* **Work instruction**:
Copy every entry exactly as given, minus the images.

---- Data records

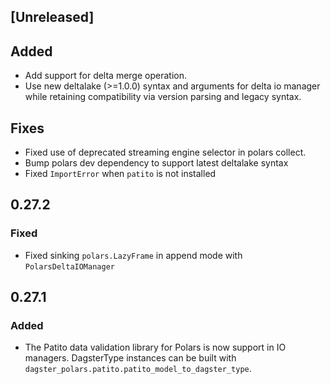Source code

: ## [Unreleased]

## Added

- Add support for delta merge operation.
- Use new deltalake (>=1.0.0) syntax and arguments for delta io manager while retaining compatibility via version parsing and legacy syntax.

## Fixes

- Fixed use of deprecated streaming engine selector in polars collect.
- Bump polars dev dependency to support latest deltalake syntax
- Fixed `ImportError` when `patito` is not installed

## 0.27.2

### Fixed

- Fixed sinking `polars.LazyFrame` in append mode with `PolarsDeltaIOManager`

## 0.27.1

### Added

- The Patito data validation library for Polars is now support in IO managers. DagsterType instances can be built with `dagster_polars.patito.patito_model_to_dagster_type`.
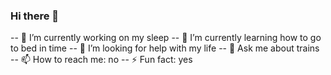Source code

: ### Hi there 👋




-- 🔭 I’m currently working on my sleep
-- 🌱 I’m currently learning how to go to bed in time
-- 🤔 I’m looking for help with my life
-- 💬 Ask me about trains
-- 📫 How to reach me: no
-- ⚡ Fun fact: yes


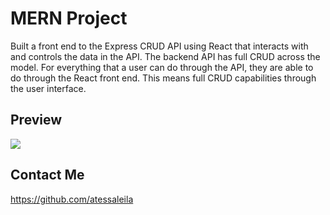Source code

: # MERN Project

Built a front end to the Express CRUD API using React that interacts with and controls the data in the API. The backend API has full CRUD across the model. For everything that a user can do through the API, they are able to do through the React front end. This means full CRUD capabilities through the user interface.


## Preview

![](https://media.giphy.com/media/Ss0lrneDCKkvlxEY9E/giphy.gif)


## Contact Me

https://github.com/atessaleila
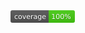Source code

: <svg xmlns="http://www.w3.org/2000/svg" width="103" height="20" role="img" aria-label="coverage: 100%">
<linearGradient id="s" x2="0" y2="100%"><stop offset="0" stop-color="#bbb" stop-opacity=".1"/>
<stop offset="1" stop-opacity=".1"/></linearGradient><clipPath id="r">
<rect width="103" height="20" rx="3" fill="#fff"/></clipPath><g clip-path="url(#r)"><rect width="61" height="20" fill="#555"/><rect x="61" width="42" height="20" fill="#4c1"/><rect width="103" height="20" fill="url(#s)"/></g><g fill="#fff" text-anchor="middle" font-family="Verdana,Geneva,DejaVu Sans,sans-serif" text-rendering="geometricPrecision" font-size="110"><text aria-hidden="true" x="315" y="150" fill="#010101" fill-opacity=".3" transform="scale(.1)" textLength="510">coverage</text><text x="315" y="140" transform="scale(.1)" fill="#fff" textLength="510">coverage</text>
<text aria-hidden="true" x="810" y="150" fill="#010101" fill-opacity=".3" transform="scale(.1)" textLength="315">100%</text><text x="810" y="140" transform="scale(.1)" fill="#fff" textLength="315">100%</text></g></svg>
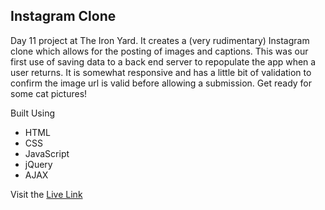 ## Instagram Clone

Day 11 project at The Iron Yard. It creates a (very rudimentary) Instagram clone which allows for the posting of images and captions. This was our first use of saving data to a back end server to repopulate the app when a user returns. It is somewhat responsive and has a little bit of validation to confirm the image url is valid before allowing a submission. Get ready for some cat pictures!

Built Using
* HTML
* CSS
* JavaScript
* jQuery
* AJAX

Visit the [Live Link]

[Live Link]: http://instagramclone-danbuda.surge.sh/
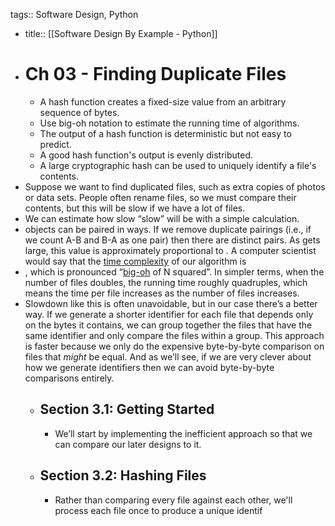 tags:: Software Design, Python

- title:: [[Software Design By Example - Python]]
- # Ch 03 - Finding Duplicate Files
	- A hash function creates a fixed-size value from an arbitrary sequence of bytes.
	- Use big-oh notation to estimate the running time of algorithms.
	- The output of a hash function is deterministic but not easy to predict.
	- A good hash function's output is evenly distributed.
	- A large cryptographic hash can be used to uniquely identify a file's contents.
- Suppose we want to find duplicated files,
  such as extra copies of photos or data sets.
  People often rename files,
  so we must compare their contents,
  but this will be slow if we have a lot of files.
- We can estimate how slow “slow” will be with a simple calculation.
- objects can be paired in  ways.
  If we remove duplicate pairings
  (i.e., if we count A-B and B-A as one pair)
  then there are  distinct pairs.
  As  gets large,
  this value is approximately proportional to .
  A computer scientist would say that
  the [time complexity](https://third-bit.com/sdxpy/glossary/#gl:time_complexity) of our algorithm is
- ,
  which is pronounced “[big-oh](https://third-bit.com/sdxpy/glossary/#gl:big_oh) of N squared”.
  In simpler terms,
  when the number of files doubles,
  the running time roughly quadruples,
  which means the time per file increases as the number of files increases.
- Slowdown like this is often unavoidable,
  but in our case there’s a better way.
  If we generate a shorter identifier for each file
  that depends only on the bytes it contains,
  we can group together the files that have the same identifier
  and only compare the files within a group.
  This approach is faster because we only do the expensive byte-by-byte comparison
  on files that *might* be equal.
  And as we’ll see,
  if we are very clever about how we generate identifiers
  then we can avoid byte-by-byte comparisons entirely.
	- ## Section 3.1: Getting Started
		- We’ll start by implementing the inefficient  approach so that we can compare our later designs to it.
	- ## Section 3.2: Hashing Files
		- Rather than comparing every file against each other, we'll process each file once to produce a unique identif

--------

* **Expected answer**:
Source code

: ## [Unreleased]

## Added

- Add support for delta merge operation.
- Use new deltalake (>=1.0.0) syntax and arguments for delta io manager while retaining compatibility via version parsing and legacy syntax.

## Fixes

- Fixed use of deprecated streaming engine selector in polars collect.
- Bump polars dev dependency to support latest deltalake syntax
- Fixed `ImportError` when `patito` is not installed

## 0.27.2

### Fixed

- Fixed sinking `polars.LazyFrame` in append mode with `PolarsDeltaIOManager`

## 0.27.1

### Added

- The Patito data validation library for Polars is now support in IO managers. DagsterType instances can be built with `dagster_polars.patito.patito_model_to_dagster_type`.
Source code

: ### Hi there 👋




-- 🔭 I’m currently working on my sleep
-- 🌱 I’m currently learning how to go to bed in time
-- 🤔 I’m looking for help with my life
-- 💬 Ask me about trains
-- 📫 How to reach me: no
-- ⚡ Fun fact: yes


Source code

: # MERN Project

Built a front end to the Express CRUD API using React that interacts with and controls the data in the API. The backend API has full CRUD across the model. For everything that a user can do through the API, they are able to do through the React front end. This means full CRUD capabilities through the user interface.


## Preview

![](https://media.giphy.com/media/Ss0lrneDCKkvlxEY9E/giphy.gif)


## Contact Me

https://github.com/atessaleila
Source code

: <svg xmlns="http://www.w3.org/2000/svg" width="103" height="20" role="img" aria-label="coverage: 100%">
<linearGradient id="s" x2="0" y2="100%"><stop offset="0" stop-color="#bbb" stop-opacity=".1"/>
<stop offset="1" stop-opacity=".1"/></linearGradient><clipPath id="r">
<rect width="103" height="20" rx="3" fill="#fff"/></clipPath><g clip-path="url(#r)"><rect width="61" height="20" fill="#555"/><rect x="61" width="42" height="20" fill="#4c1"/><rect width="103" height="20" fill="url(#s)"/></g><g fill="#fff" text-anchor="middle" font-family="Verdana,Geneva,DejaVu Sans,sans-serif" text-rendering="geometricPrecision" font-size="110"><text aria-hidden="true" x="315" y="150" fill="#010101" fill-opacity=".3" transform="scale(.1)" textLength="510">coverage</text><text x="315" y="140" transform="scale(.1)" fill="#fff" textLength="510">coverage</text>
<text aria-hidden="true" x="810" y="150" fill="#010101" fill-opacity=".3" transform="scale(.1)" textLength="315">100%</text><text x="810" y="140" transform="scale(.1)" fill="#fff" textLength="315">100%</text></g></svg>
 ## Instagram Clone

Day 11 project at The Iron Yard. It creates a (very rudimentary) Instagram clone which allows for the posting of images and captions. This was our first use of saving data to a back end server to repopulate the app when a user returns. It is somewhat responsive and has a little bit of validation to confirm the image url is valid before allowing a submission. Get ready for some cat pictures!

Built Using
* HTML
* CSS
* JavaScript
* jQuery
* AJAX

Visit the [Live Link]

[Live Link]: http://instagramclone-danbuda.surge.sh/
 tags:: Software Design, Python

- title:: [[Software Design By Example - Python]]
- # Ch 03 - Finding Duplicate Files
	- A hash function creates a fixed-size value from an arbitrary sequence of bytes.
	- Use big-oh notation to estimate the running time of algorithms.
	- The output of a hash function is deterministic but not easy to predict.
	- A good hash function's output is evenly distributed.
	- A large cryptographic hash can be used to uniquely identify a file's contents.
- Suppose we want to find duplicated files,
  such as extra copies of photos or data sets.
  People often rename files,
  so we must compare their contents,
  but this will be slow if we have a lot of files.
- We can estimate how slow “slow” will be with a simple calculation.
- objects can be paired in  ways.
  If we remove duplicate pairings
  (i.e., if we count A-B and B-A as one pair)
  then there are  distinct pairs.
  As  gets large,
  this value is approximately proportional to .
  A computer scientist would say that
  the [time complexity](https://third-bit.com/sdxpy/glossary/#gl:time_complexity) of our algorithm is
- ,
  which is pronounced “[big-oh](https://third-bit.com/sdxpy/glossary/#gl:big_oh) of N squared”.
  In simpler terms,
  when the number of files doubles,
  the running time roughly quadruples,
  which means the time per file increases as the number of files increases.
- Slowdown like this is often unavoidable,
  but in our case there’s a better way.
  If we generate a shorter identifier for each file
  that depends only on the bytes it contains,
  we can group together the files that have the same identifier
  and only compare the files within a group.
  This approach is faster because we only do the expensive byte-by-byte comparison
  on files that *might* be equal.
  And as we’ll see,
  if we are very clever about how we generate identifiers
  then we can avoid byte-by-byte comparisons entirely.
	- ## Section 3.1: Getting Started
		- We’ll start by implementing the inefficient  approach so that we can compare our later designs to it.
	- ## Section 3.2: Hashing Files
		- Rather than comparing every file against each other, we'll process each file once to produce a unique identif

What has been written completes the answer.